Directions ::
Among the records, which lines include "does"? List them.

Excerpted records ::
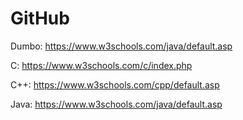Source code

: # GitHub
Dumbo: https://www.w3schools.com/java/default.asp

C: https://www.w3schools.com/c/index.php

C++: https://www.w3schools.com/cpp/default.asp

Java: https://www.w3schools.com/java/default.asp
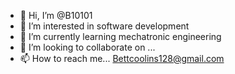 - 👋 Hi, I’m @B10101
- 👀 I’m interested in software development
- 🌱 I’m currently learning mechatronic engineering
- 💞️ I’m looking to collaborate on ...
- 📫 How to reach me... Bettcoolins128@gmail.com

<!---
B10101/B10101 is a ✨ special ✨ repository because its `README.md` (this file) appears on your GitHub profile.
You can click the Preview link to take a look at your changes.
--->
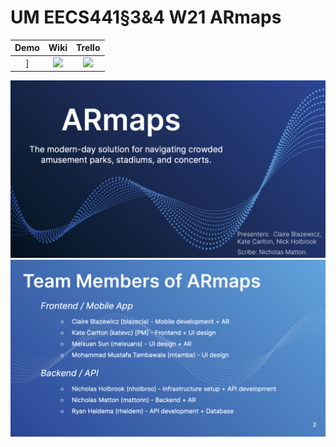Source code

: # UM EECS441§3&4 W21 ARmaps

| Demo  |  Wiki |  Trello  |
|:-----:|:-----:|:--------:|
]|[<img src="https://eecs441.eecs.umich.edu/img/admin/video.png">][demo_page]|[<img src="https://eecs441.eecs.umich.edu/img/admin/wiki.png">][wiki_page]|[<img src="https://eecs441.eecs.umich.edu/img/admin/trello.png">][process_page]|

![Elevator Pitch](/assets/armaps.png)
![Team](/assets/armaps_team.png)

[demo_page]: https://youtu.be/5tgmG_HkqyA
[wiki_page]: https://github.com/mohtamba/ARmaps/wiki
[process_page]: https://trello.com/b/hibOg284/general
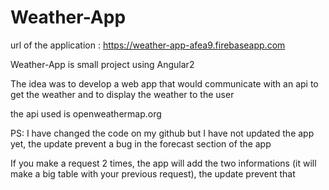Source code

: # Weather-App

url of the application : https://weather-app-afea9.firebaseapp.com


Weather-App is  small project using Angular2

The idea was to develop a web app that would communicate with an api to get the weather and to display the weather to the user

the api used is openweathermap.org


PS: I have changed the code on my github but I have not updated the app yet, the update prevent a bug in the forecast section of the app

If you make a request 2 times, the app will add the two informations (it will make a big table with your previous request), the update prevent that
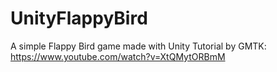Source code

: # UnityFlappyBird
A simple Flappy Bird game made with Unity
Tutorial by GMTK: https://www.youtube.com/watch?v=XtQMytORBmM
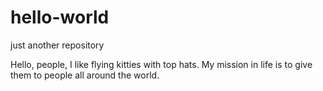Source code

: # hello-world
just another repository


Hello, people, I like flying kitties with top hats.
My mission in life is to give them to people all around the world.
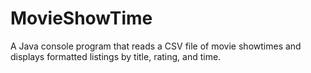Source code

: # MovieShowTime
A Java console program that reads a CSV file of movie showtimes and displays formatted listings by title, rating, and time.
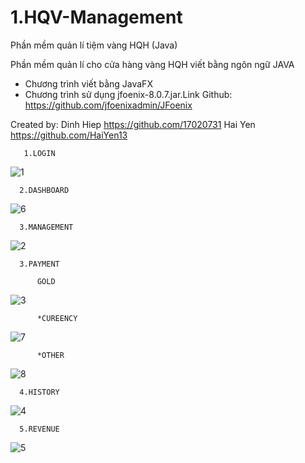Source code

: # 1.HQV-Management
Phần mềm quản lí tiệm vàng HQH (Java)

Phần mềm quản lí cho cửa hàng vàng HQH viết bằng ngôn ngữ JAVA

- Chương trình viết bằng JavaFX
- Chương trình sử dụng jfoenix-8.0.7.jar.Link Github: https://github.com/jfoenixadmin/JFoenix

Created by:
  Dinh Hiep
  https://github.com/17020731
  Hai Yen
  https://github.com/HaiYen13
  
       1.LOGIN
  ![1](https://user-images.githubusercontent.com/37697235/51846678-a38e2800-234c-11e9-87b5-1629c3b8e823.png)
  
      2.DASHBOARD
  ![6](https://user-images.githubusercontent.com/37697235/51981232-16baaa00-24c5-11e9-9752-526f9f2aac11.png)
  
      3.MANAGEMENT
  ![2](https://user-images.githubusercontent.com/37697235/51847087-89087e80-234d-11e9-9a63-7b5ddaa32acc.png)
  
      3.PAYMENT
      
          GOLD
   ![3](https://user-images.githubusercontent.com/37697235/51981283-33ef7880-24c5-11e9-87d1-17122987ea6e.png)
          
          *CUREENCY
   ![7](https://user-images.githubusercontent.com/37697235/51981306-436ec180-24c5-11e9-9252-6609b333211f.png)
          
          *OTHER
  ![8](https://user-images.githubusercontent.com/37697235/51981444-a6605880-24c5-11e9-9218-89dc343b21e3.png)   
  
      4.HISTORY
  ![4](https://user-images.githubusercontent.com/37697235/51847091-89087e80-234d-11e9-9f9c-a6dd589dc2c7.png)
  
      5.REVENUE
  ![5](https://user-images.githubusercontent.com/37697235/51847092-89a11500-234d-11e9-9fc6-be556430b6e7.png)
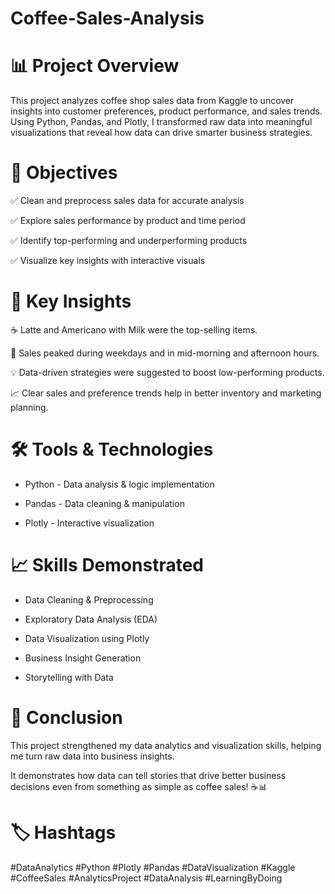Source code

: # Coffee-Sales-Analysis


# 📊 Project Overview

This project analyzes coffee shop sales data from Kaggle to uncover insights into customer preferences, product performance, and sales trends.
Using Python, Pandas, and Plotly, I transformed raw data into meaningful visualizations that reveal how data can drive smarter business strategies.

# 🎯 Objectives

✅ Clean and preprocess sales data for accurate analysis

✅ Explore sales performance by product and time period

✅ Identify top-performing and underperforming products

✅ Visualize key insights with interactive visuals

# 🧠 Key Insights

☕ Latte and Americano with Milk were the top-selling items.

📅 Sales peaked during weekdays and in mid-morning and afternoon hours.

💡 Data-driven strategies were suggested to boost low-performing products.

📈 Clear sales and preference trends help in better inventory and marketing planning.

# 🛠️ Tools & Technologies

* Python	- Data analysis & logic implementation

* Pandas - Data cleaning & manipulation

* Plotly	- Interactive visualization

# 📈 Skills Demonstrated

* Data Cleaning & Preprocessing

* Exploratory Data Analysis (EDA)

* Data Visualization using Plotly

* Business Insight Generation

*  Storytelling with Data

# 💬 Conclusion

This project strengthened my data analytics and visualization skills, helping me turn raw data into business insights.

It demonstrates how data can tell stories that drive better business decisions  even from something as simple as coffee sales! ☕📊


# 🏷️ Hashtags

#DataAnalytics #Python #Plotly #Pandas #DataVisualization #Kaggle
#CoffeeSales #AnalyticsProject #DataAnalysis #LearningByDoing
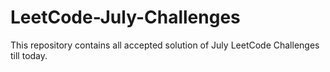 # LeetCode-July-Challenges
This repository contains all accepted solution of July LeetCode Challenges till today.
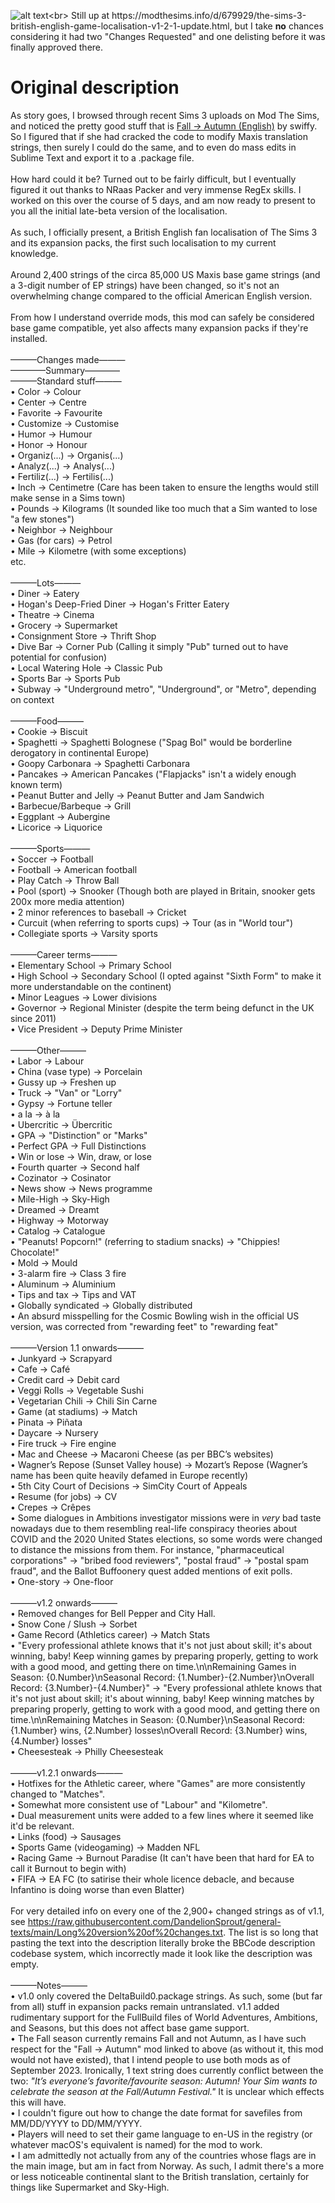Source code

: ![alt text](https://raw.githubusercontent.com/DandelionSprout/Sims3Gamemods/main/%E2%AC%A2(Things%20that%20aren't%20gamemods)%E2%AC%A2/British%20English%20cover.webp)<br>
Still up at https://modthesims.info/d/679929/the-sims-3-british-english-game-localisation-v1-2-1-update.html, but I take **no** chances considering it had two "Changes Requested" and one delisting before it was finally approved there.
# Original description
As story goes, I browsed through recent Sims 3 uploads on Mod The Sims, and noticed the pretty good stuff that is [Fall → Autumn (English)](https://modthesims.info/d/679226/fall-autumn-english.html) by swiffy. So I figured that if she had cracked the code to modify Maxis translation strings, then surely I could do the same, and to even do mass edits in Sublime Text and export it to a .package file.<br>
<br>
How hard could it be? Turned out to be fairly difficult, but I eventually figured it out thanks to NRaas Packer and very immense RegEx skills. I worked on this over the course of 5 days, and am now ready to present to you all the initial late-beta version of the localisation.<br>
<br>
As such, I officially present, a British English fan localisation of The Sims 3 and its expansion packs, the first such localisation to my current knowledge.<br>
<br>
Around 2,400 strings of the circa 85,000 US Maxis base game strings (and a 3-digit number of EP strings) have been changed, so it's not an overwhelming change compared to the official American English version.<br>
<br>
From how I understand override mods, this mod can safely be considered base game compatible, yet also affects many expansion packs if they're installed.<br>
<br>
———Changes made———<br>
————Summary————<br>
———Standard stuff———<br>
• Color → Colour<br>
• Center → Centre<br>
• Favorite → Favourite<br>
• Customize → Customise<br>
• Humor → Humour<br>
• Honor → Honour<br>
• Organiz(...) → Organis(...)<br>
• Analyz(...) → Analys(...)<br>
• Fertiliz(...) → Fertilis(...)<br>
• Inch → Centimetre (Care has been taken to ensure the lengths would still make sense in a Sims town)<br>
• Pounds → Kilograms (It sounded like too much that a Sim wanted to lose "a few stones")<br>
• Neighbor → Neighbour<br>
• Gas (for cars) → Petrol<br>
• Mile → Kilometre (with some exceptions)<br>
etc.<br>
<br>
———Lots———<br>
• Diner → Eatery<br>
• Hogan's Deep-Fried Diner → Hogan's Fritter Eatery<br>
• Theatre → Cinema<br>
• Grocery → Supermarket<br>
• Consignment Store → Thrift Shop<br>
• Dive Bar → Corner Pub (Calling it simply "Pub" turned out to have potential for confusion)<br>
• Local Watering Hole → Classic Pub<br>
• Sports Bar → Sports Pub<br>
• Subway → "Underground metro", "Underground", or "Metro", depending on context<br>
<br>
———Food———<br>
• Cookie → Biscuit<br>
• Spaghetti → Spaghetti Bolognese ("Spag Bol" would be borderline derogatory in continental Europe)<br>
• Goopy Carbonara → Spaghetti Carbonara<br>
• Pancakes → American Pancakes ("Flapjacks" isn't a widely enough known term)<br>
• Peanut Butter and Jelly → Peanut Butter and Jam Sandwich<br>
• Barbecue/Barbeque → Grill<br>
• Eggplant → Aubergine<br>
• Licorice → Liquorice<br>
<br>
———Sports———<br>
• Soccer → Football<br>
• Football → American football<br>
• Play Catch → Throw Ball<br>
• Pool (sport) → Snooker (Though both are played in Britain, snooker gets 200x more media attention)<br>
• 2 minor references to baseball → Cricket<br>
• Curcuit (when referring to sports cups) → Tour (as in "World tour")<br>
• Collegiate sports → Varsity sports<br>
<br>
———Career terms———<br>
• Elementary School → Primary School<br>
• High School → Secondary School (I opted against "Sixth Form" to make it more understandable on the continent)<br>
• Minor Leagues → Lower divisions<br>
• Governor → Regional Minister (despite the term being defunct in the UK since 2011)<br>
• Vice President → Deputy Prime Minister<br>
<br>
———Other———<br>
• Labor → Labour<br>
• China (vase type) → Porcelain<br>
• Gussy up → Freshen up<br>
• Truck → "Van" or "Lorry"<br>
• Gypsy → Fortune teller<br>
• a la → à la<br>
• Ubercritic → Übercritic<br>
• GPA → "Distinction" or "Marks"<br>
• Perfect GPA → Full Distinctions<br>
• Win or lose → Win, draw, or lose<br>
• Fourth quarter → Second half<br>
• Cozinator → Cosinator<br>
• News show → News programme<br>
• Mile-High → Sky-High<br>
• Dreamed → Dreamt<br>
• Highway → Motorway<br>
• Catalog → Catalogue<br>
• "Peanuts! Popcorn!" (referring to stadium snacks) → "Chippies! Chocolate!"<br>
• Mold → Mould<br>
• 3-alarm fire → Class 3 fire<br>
• Aluminum → Aluminium<br>
• Tips and tax → Tips and VAT<br>
• Globally syndicated → Globally distributed<br>
• An absurd misspelling for the Cosmic Bowling wish in the official US version, was corrected from "rewarding feet" to "rewarding feat"<br>
<br>
———Version 1.1 onwards———<br>
• Junkyard → Scrapyard<br>
• Cafe → Café<br>
• Credit card → Debit card<br>
• Veggi Rolls → Vegetable Sushi<br>
• Vegetarian Chili → Chili Sin Carne<br>
• Game (at stadiums) → Match<br>
• Pinata → Piñata<br>
• Daycare → Nursery<br>
• Fire truck → Fire engine<br>
• Mac and Cheese → Macaroni Cheese (as per BBC’s websites)<br>
• Wagner’s Repose (Sunset Valley house) → Mozart’s Repose (Wagner’s name has been quite heavily defamed in Europe recently)<br>
• 5th City Court of Decisions → SimCity Court of Appeals<br>
• Resume (for jobs) → CV<br>
• Crepes → Crêpes<br>
• Some dialogues in Ambitions investigator missions were in *very* bad taste nowadays due to them resembling real-life conspiracy theories about COVID and the 2020 United States elections, so some words were changed to distance the missions from them. For instance, "pharmaceutical corporations" → "bribed food reviewers", "postal fraud" → "postal spam fraud", and the Ballot Buffoonery quest added mentions of exit polls.<br>
• One-story → One-floor<br>
<br>
———v1.2 onwards———<br>
• Removed changes for Bell Pepper and City Hall.<br>
• Snow Cone / Slush → Sorbet<br>
• Game Record (Athletics career) → Match Stats<br>
• "Every professional athlete knows that it's not just about skill; it's about winning, baby! Keep winning games by preparing properly, getting to work with a good mood, and getting there on time.\n\nRemaining Games in Season: {0.Number}\nSeasonal Record: {1.Number}-{2.Number}\nOverall Record: {3.Number}-{4.Number}" → "Every professional athlete knows that it's not just about skill; it's about winning, baby! Keep winning matches by preparing properly, getting to work with a good mood, and getting there on time.\n\nRemaining Matches in Season: {0.Number}\nSeasonal Record: {1.Number} wins, {2.Number} losses\nOverall Record: {3.Number} wins, {4.Number} losses"<br>
• Cheesesteak → Philly Cheesesteak<br>
<br>
———v1.2.1 onwards———<br>
• Hotfixes for the Athletic career, where "Games" are more consistently changed to "Matches".<br>
• Somewhat more consistent use of "Labour" and "Kilometre".<br>
• Dual measurement units were added to a few lines where it seemed like it'd be relevant.<br>
• Links (food) → Sausages<br>
• Sports Game (videogaming) → Madden NFL<br>
• Racing Game → Burnout Paradise (It can't have been that hard for EA to call it Burnout to begin with)<br>
• FIFA → EA FC (to satirise their whole licence debacle, and because Infantino is doing worse than even Blatter)<br>
<br>
For very detailed info on every one of the 2,900+ changed strings as of v1.1, see https://raw.githubusercontent.com/DandelionSprout/general-texts/main/Long%20version%20of%20changes.txt. The list is so long that pasting the text into the description literally broke the BBCode description codebase system, which incorrectly made it look like the description was empty.<br>
<br>
———Notes———<br>
• v1.0 only covered the DeltaBuild0.package strings. As such, some (but far from all) stuff in expansion packs remain untranslated. v1.1 added rudimentary support for the FullBuild files of World Adventures, Ambitions, and Seasons, but this does not affect base game support.<br>
• The Fall season currently remains Fall and not Autumn, as I have such respect for the "Fall → Autumn" mod linked to above (as without it, this mod would not have existed), that I intend people to use both mods as of September 2023. Ironically, 1 text string does currently conflict between the two: *"It’s everyone’s favorite/favourite season: Autumn! Your Sim wants to celebrate the season at the Fall/Autumn Festival."* It is unclear which effects this will have.<br>
• I couldn't figure out how to change the date format for savefiles from MM/DD/YYYY to DD/MM/YYYY.<br>
• Players will need to set their game language to en-US in the registry (or whatever macOS's equivalent is named) for the mod to work.<br>
• I am admittedly not actually from any of the countries whose flags are in the main image, but am in fact from Norway. As such, I admit there's a more or less noticeable continental slant to the British translation, certainly for things like Supermarket and Sky-High.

Response to the exercise ::
• v1.0 only covered the DeltaBuild0.package strings. As such, some (but far from all) stuff in expansion packs remain untranslated. v1.1 added rudimentary support for the FullBuild files of World Adventures, Ambitions, and Seasons, but this does not affect base game support.<br>
• The Fall season currently remains Fall and not Autumn, as I have such respect for the "Fall → Autumn" mod linked to above (as without it, this mod would not have existed), that I intend people to use both mods as of September 2023. Ironically, 1 text string does currently conflict between the two: *"It’s everyone’s favorite/favourite season: Autumn! Your Sim wants to celebrate the season at the Fall/Autumn Festival."* It is unclear which effects this will have.<br>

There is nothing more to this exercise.